There may be a preprocessing step prior to passing the image/volume into the registration model. During this step, the shape of an image volume and a voxel spacing is updated and standardized. The standardizing component 160 may adjust or determine a center or axis of the images or volumes, adjust the size of or scale the image (dimensions in pixels, volumetric pixel or voxels), and determine a spacing, origin, direction, and shape of the unregistered image. The standardizing component 160 standardizes the images to a common shape and voxel spacing, focusing on the head region of a CTB. The standardization component 160 may perform image analysis on the images for error detection. The system may calculate the real-world parameters of the raw, unregistered image based on features in the unregistered image so as to enable these parameters to be adjusted by the image registration system. At the time that the unregistered image is provided as an input, the image registration system may not have information on the orientation of each raw, unregistered image or only a portion of such information is supplied by the imager 120. In an example, image orientation data is stored in the DICOM metadata. The 3D spatial tensor is created from information within the DICOM headers In an implementation, the standardization component 160 may calculate the initial positioning of the raw, unregistered image based on features and symmetry and generate a 3D spatial tensor (as a data structure containing the position and orientation vectors) that is provided as an output of the standardization component 160. The calculations, definition, or analysis of the position may be performed by a separate trained machine learning model. The correction component may at least adjust the size of the received image or volume by re-sampling the image to arrive at the predetermined size.

The standardized unregistered image with positioning information may be transmitted to the trained deep learning component 170. The deep learning component 170 may receive this unregistered image as the only input for the deep learning based image registration process. In an implementation, the deep learning component 170 may select an appropriate model (any one from a plurality of trained AI models) if different models are available. For example, if the unregistered image provided as an input to the deep learning component 170 is a brain CT image, then the deep learning component 170 selects and deploys a trained deep learning model that was trained to register unregistered brain CT images. The trained deep learning component 170 may then predict (by calculating), by executing the trained machine learning logic, an affine transform to rotate and/or translate the unregistered medical image. The affine/rigid transform predicted by the deep learning component 170 and the standardized, registered image from the correction component 160 are then transmitted as inputs to the 3D interpolation component 180. The 3D interpolation component 180 then applies the predicted affine/rigid transform by re-sampling, via interpolation, the unregistered medical image into the new orientation as defined by the affine transform and the unregistered medical images' 3D spatial tensor. The re-sampled image is then the registered image with an orientation matching that of the template image 111. This re-sampled image is output from the 3D interpolation component 180 and is considered the registered image or volume.

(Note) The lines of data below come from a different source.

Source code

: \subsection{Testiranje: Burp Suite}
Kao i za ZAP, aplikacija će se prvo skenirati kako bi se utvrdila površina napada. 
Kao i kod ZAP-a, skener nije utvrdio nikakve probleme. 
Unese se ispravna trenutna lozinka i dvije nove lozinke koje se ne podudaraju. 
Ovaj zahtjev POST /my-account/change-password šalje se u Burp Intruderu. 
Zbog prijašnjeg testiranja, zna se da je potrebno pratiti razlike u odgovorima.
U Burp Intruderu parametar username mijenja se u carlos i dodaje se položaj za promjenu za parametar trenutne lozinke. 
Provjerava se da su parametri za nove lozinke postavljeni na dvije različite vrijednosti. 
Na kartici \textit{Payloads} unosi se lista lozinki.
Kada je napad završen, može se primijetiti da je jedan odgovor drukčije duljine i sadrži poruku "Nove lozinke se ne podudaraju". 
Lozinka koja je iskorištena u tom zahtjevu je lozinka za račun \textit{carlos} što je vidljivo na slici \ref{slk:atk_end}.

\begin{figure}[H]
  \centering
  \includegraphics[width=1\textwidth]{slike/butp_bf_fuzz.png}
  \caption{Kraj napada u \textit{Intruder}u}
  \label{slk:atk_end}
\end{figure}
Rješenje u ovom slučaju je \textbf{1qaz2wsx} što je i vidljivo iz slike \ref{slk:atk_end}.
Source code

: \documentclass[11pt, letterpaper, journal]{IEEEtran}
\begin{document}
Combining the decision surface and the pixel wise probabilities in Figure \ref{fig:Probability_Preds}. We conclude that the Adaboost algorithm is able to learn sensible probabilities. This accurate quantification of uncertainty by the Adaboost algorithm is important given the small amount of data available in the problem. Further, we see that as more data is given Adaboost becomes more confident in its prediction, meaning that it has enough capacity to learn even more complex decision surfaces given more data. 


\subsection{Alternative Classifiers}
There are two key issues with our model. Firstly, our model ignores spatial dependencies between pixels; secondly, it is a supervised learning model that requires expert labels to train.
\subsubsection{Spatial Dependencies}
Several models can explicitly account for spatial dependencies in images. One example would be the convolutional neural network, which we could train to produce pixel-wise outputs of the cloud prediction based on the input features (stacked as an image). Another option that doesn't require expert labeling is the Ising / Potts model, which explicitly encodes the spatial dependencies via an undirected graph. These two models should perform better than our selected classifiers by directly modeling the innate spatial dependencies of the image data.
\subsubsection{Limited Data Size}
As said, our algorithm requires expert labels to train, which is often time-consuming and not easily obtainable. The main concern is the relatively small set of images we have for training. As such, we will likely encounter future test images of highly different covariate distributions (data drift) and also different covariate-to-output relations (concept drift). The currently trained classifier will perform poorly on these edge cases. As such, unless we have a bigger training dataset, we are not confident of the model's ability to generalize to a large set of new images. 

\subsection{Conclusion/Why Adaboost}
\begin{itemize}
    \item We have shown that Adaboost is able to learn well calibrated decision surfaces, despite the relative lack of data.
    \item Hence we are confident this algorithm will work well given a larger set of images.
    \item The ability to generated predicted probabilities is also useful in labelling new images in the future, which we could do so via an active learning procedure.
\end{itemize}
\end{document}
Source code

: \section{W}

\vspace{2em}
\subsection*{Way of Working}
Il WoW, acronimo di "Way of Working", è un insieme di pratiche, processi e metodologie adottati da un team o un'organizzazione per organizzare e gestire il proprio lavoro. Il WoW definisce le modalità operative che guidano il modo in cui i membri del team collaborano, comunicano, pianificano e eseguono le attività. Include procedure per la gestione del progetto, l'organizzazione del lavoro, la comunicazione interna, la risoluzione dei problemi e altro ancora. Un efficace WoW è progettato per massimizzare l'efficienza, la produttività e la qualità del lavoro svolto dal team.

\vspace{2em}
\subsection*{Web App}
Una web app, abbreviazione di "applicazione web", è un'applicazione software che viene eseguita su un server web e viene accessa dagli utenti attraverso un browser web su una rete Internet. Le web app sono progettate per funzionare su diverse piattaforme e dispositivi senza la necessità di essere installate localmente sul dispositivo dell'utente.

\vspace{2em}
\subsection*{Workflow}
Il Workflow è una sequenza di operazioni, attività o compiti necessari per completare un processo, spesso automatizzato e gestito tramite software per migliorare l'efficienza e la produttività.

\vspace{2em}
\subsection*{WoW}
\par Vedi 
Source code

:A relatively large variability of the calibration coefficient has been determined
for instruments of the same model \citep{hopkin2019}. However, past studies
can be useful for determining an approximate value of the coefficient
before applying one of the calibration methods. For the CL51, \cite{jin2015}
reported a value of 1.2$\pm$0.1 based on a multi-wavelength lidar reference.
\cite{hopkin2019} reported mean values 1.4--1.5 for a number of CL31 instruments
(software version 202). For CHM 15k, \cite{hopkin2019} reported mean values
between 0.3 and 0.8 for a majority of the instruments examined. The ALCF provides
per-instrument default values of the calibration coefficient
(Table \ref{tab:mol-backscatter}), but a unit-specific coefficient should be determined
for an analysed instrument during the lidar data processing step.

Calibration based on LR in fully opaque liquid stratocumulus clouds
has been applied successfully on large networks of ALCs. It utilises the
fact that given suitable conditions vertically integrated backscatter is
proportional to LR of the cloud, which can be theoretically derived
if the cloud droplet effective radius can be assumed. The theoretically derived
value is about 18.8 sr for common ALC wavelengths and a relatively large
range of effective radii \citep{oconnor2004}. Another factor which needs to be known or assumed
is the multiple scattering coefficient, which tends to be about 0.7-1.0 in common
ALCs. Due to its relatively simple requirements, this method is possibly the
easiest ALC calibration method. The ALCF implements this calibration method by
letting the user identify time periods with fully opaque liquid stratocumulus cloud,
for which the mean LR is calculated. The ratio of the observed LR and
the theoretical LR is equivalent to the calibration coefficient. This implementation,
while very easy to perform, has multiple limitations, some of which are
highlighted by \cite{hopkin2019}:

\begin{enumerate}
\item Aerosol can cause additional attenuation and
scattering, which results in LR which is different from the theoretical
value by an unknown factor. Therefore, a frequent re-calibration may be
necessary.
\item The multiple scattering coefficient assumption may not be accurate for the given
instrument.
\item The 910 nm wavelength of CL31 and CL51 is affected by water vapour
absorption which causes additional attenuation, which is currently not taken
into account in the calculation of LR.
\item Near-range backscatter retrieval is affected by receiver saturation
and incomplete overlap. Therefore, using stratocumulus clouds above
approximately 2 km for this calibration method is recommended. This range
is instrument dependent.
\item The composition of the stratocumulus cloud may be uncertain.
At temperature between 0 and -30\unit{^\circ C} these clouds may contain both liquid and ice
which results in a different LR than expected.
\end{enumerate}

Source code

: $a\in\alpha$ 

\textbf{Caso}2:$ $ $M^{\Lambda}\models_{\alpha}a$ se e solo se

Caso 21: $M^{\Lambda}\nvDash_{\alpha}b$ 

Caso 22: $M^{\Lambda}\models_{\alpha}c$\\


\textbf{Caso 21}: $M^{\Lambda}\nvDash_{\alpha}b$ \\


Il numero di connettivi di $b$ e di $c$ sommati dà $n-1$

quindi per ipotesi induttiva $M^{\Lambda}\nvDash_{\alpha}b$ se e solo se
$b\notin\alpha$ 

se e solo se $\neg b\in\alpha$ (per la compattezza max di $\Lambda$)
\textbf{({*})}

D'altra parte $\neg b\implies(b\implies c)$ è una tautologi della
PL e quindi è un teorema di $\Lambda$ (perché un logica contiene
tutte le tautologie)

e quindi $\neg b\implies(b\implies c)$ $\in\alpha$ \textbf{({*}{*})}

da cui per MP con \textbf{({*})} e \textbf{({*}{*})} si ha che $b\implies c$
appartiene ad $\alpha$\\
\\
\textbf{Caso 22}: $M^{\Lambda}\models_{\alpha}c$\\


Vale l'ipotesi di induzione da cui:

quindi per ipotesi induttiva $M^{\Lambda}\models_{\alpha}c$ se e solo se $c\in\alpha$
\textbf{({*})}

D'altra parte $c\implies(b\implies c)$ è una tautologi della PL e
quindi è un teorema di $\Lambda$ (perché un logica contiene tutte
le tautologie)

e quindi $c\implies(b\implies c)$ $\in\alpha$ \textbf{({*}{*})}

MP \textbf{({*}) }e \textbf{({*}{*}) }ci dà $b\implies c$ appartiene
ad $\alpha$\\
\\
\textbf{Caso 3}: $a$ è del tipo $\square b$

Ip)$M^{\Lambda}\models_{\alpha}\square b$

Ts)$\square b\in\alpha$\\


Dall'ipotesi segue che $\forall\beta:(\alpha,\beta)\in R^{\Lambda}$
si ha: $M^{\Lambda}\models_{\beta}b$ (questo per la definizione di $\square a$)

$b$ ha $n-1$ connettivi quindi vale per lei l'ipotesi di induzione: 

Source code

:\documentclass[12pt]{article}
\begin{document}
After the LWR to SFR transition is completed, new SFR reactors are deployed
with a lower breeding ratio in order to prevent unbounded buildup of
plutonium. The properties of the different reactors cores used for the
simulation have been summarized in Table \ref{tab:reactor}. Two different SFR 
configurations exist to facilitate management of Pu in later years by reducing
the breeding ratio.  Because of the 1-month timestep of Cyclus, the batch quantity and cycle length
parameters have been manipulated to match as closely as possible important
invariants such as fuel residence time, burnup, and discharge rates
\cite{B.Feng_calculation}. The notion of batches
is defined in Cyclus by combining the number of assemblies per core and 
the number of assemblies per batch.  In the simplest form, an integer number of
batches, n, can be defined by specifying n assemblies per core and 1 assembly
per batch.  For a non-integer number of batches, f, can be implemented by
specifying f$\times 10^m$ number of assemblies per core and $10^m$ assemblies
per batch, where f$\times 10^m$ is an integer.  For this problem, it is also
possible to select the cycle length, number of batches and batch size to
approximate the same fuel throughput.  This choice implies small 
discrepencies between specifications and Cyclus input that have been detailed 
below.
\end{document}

The registered image or volume may be transmitted further to a display for a physician to review, be included in a training dataset to train an AI model to classify and segment medical images, or be sent to image analyzer 190 comprising a deep learning model for predicting the presence of diseases and injuries in medical images or localizing or segmenting detected diseases and injuries in medical images.

In FIG. 2 the flow of information between components as described above within the medical computers 150 is illustrated in more detail. Initially a raw image 210 from the imagers 120 is input (e.g., a Digital Imaging and Communications in Medicine (DICOM file)) along with any metadata stored in the file's header describing the imager's 120 type, settings and parameters. The standardization component 160 receives the raw, unregistered image 210 and calculates the position matrix for the image in 2D or 3D, as the case may be, and resizes the raw, unregistered image 210. The standardized unregistered image (if resized, for example) or the raw, unregistered image 210 may be provided to the trained deep learning component 170 which may input the image into several different models trained on different aspects of the image. First, the deep learning component 170 may determine the relevant part of the body in the image and then select a corresponding set of trained models. The trained models may be arranged or connected in an ensemble as illustrated in FIG. 5, for example. Each of the trained models for the relevant body part may receive the medical image and calculate an affine transform for image registration in parallel with each other.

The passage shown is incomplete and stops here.